Re: [PATCH v5 2/7] IMA: update process_buffer_measurement to measure buffer hash

[Tushar Sugandhi <tusharsu@linux.microsoft.com>]

Hello Mimi,

On 2020-11-05 6:30 a.m., Mimi Zohar wrote:
> Hi Tushar,
> 
> Please don't include the filename in the Subject line[1].   The Subject
> line should be a summary phrase describing the patch.   In this case,
> it is adding support for measuring the buffer data hash.
> 
Thanks. Will update the subject line accordingly.

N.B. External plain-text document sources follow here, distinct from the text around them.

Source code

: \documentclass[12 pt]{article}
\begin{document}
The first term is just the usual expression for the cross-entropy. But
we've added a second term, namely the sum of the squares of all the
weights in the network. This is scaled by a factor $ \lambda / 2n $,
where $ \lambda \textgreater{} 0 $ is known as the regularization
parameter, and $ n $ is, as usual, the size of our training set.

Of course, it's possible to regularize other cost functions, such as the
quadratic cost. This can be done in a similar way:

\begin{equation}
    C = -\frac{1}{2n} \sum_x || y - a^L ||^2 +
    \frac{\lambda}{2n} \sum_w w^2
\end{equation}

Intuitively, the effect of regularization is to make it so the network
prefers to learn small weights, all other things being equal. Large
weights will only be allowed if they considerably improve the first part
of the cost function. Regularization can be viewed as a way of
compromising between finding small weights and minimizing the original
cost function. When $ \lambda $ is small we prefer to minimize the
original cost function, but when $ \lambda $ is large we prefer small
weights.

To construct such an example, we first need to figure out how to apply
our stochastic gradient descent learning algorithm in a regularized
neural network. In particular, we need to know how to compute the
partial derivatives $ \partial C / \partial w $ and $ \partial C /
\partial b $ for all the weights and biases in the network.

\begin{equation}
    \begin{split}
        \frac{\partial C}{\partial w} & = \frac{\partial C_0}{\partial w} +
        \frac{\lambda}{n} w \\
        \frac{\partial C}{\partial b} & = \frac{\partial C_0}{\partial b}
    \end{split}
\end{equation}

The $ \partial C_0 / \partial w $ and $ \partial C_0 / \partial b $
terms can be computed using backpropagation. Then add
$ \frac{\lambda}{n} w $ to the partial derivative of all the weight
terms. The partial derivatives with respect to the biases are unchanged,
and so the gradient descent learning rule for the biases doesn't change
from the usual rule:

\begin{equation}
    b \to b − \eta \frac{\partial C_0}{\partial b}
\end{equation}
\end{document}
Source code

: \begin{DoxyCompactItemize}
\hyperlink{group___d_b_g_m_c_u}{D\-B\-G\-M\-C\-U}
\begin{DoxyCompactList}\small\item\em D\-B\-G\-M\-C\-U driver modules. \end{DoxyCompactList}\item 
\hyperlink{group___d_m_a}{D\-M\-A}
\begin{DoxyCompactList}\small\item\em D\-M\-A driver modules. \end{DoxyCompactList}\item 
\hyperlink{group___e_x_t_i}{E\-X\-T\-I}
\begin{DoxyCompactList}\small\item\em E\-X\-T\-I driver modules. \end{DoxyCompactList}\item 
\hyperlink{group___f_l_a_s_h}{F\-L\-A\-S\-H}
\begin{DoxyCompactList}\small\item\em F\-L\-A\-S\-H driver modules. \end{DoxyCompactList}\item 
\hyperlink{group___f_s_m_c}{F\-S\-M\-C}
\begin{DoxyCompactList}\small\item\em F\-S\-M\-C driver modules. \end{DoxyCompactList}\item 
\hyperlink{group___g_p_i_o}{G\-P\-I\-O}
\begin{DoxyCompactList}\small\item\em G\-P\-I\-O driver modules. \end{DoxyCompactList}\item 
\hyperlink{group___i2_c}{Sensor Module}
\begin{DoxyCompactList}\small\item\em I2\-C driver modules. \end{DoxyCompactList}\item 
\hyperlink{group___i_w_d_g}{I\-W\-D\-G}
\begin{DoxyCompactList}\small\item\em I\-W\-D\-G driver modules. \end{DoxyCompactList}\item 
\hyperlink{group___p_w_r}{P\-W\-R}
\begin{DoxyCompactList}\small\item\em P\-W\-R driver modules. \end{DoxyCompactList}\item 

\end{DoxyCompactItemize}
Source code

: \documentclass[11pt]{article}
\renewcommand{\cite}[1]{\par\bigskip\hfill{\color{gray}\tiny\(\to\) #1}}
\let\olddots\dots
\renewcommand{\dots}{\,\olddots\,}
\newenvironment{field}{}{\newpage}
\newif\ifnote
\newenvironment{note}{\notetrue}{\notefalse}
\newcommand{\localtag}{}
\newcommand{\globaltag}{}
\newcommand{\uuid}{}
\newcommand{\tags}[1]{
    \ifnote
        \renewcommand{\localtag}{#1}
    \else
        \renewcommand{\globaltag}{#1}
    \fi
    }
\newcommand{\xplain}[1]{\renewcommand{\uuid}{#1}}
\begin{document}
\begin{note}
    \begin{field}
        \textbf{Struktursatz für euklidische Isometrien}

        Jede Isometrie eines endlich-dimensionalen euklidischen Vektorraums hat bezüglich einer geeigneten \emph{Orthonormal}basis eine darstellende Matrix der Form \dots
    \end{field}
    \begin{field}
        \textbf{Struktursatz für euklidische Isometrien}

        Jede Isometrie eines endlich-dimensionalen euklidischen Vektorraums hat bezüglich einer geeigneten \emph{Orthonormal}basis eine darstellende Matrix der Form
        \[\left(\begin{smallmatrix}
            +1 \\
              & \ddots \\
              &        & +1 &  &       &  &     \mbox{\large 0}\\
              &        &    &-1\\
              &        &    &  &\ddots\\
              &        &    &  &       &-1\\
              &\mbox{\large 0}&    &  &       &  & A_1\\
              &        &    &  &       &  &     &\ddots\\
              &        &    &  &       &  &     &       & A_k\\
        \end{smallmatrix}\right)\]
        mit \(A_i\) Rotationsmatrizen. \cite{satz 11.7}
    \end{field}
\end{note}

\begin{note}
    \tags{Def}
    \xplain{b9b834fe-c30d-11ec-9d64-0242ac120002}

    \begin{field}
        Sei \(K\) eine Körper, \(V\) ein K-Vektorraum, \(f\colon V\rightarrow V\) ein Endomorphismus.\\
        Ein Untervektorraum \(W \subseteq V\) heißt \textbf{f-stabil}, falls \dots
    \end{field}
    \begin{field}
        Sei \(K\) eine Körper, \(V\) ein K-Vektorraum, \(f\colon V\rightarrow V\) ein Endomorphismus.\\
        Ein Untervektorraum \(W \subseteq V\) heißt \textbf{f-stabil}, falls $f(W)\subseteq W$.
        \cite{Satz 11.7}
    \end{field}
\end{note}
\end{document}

> On Sun, 2020-11-01 at 14:26 -0800, Tushar Sugandhi wrote:
>> process_buffer_measurement() currently only measures the input buffer.
>> In case of SeLinux policy measurement, the policy being measured could
>> be large (several MB). This may result in a large entry in IMA
>> measurement log.
> 
> SELinux is an example of measuring large buffer data.  Please rewrite
> this patch description (and the other patch descriptions in this patch
> set) without using the example to describe its purpose [1].
> 
> In this case, you might say,
> 
> The original IMA buffer data measurement sizes were small (e.g. boot
> command line), but new buffer data measurement use cases are a lot
> larger.  Just as IMA measures the file data hash, not the file data,
> IMA should similarly support measuring the buffer data hash.
> 
Sure. Thanks a lot for giving an example wording for us. Will update.
>>
>> Introduce a boolean parameter measure_buf_hash to support measuring
>> hash of a buffer, which would be much smaller, instead of the buffer
>> itself.
> 
>> To use the functionality introduced in this patch, the attestation
>> client and the server changes need to go hand in hand. The
>> client/kernel would know what data is being measured as-is
>> (e.g. KEXEC_CMDLINE), and what data has it’s hash measured (e.g. SeLinux
>> Policy). And the attestation server should verify data/hash accordingly.
>>
>> Just like the data being measured in other cases, the attestation server
>> will know what are possible values of the large buffers being measured.
>> e.g. the possible valid SeLinux policy values that are being pushed to
>> the client. The attestation server will have to maintain the hash of
>> those buffer values.
> 
> Each patch in the patch set builds upon the previous one.   (Think of
> it as a story, where each chapter builds upon the previous ones.)
> With rare exceptions, should patches reference subsequent patches. [2]
> 
> [1] Refer to Documentation/process/submitting-patches.rst
> [2] Refer to the section "8) Commenting" in
> Documentation/process/coding-style.rst
> 
> thanks,
> 
> Mimi
> 
I am not sure if you have any concerns about the last two paragraphs.
The description about the attestation client and server (the last two
paragraphs) was added for information/clarification purpose only, as per
your feedback on previous iterations. The subsequent patches don’t have
any code pertaining to attestation client/server.

*Question*
Maybe the last two paragraphs are confusing/redundant. Could you please
let me know if I should remove the above two paragraphs altogether? 
(starting with “To use the functionality introduced in this patch ...”)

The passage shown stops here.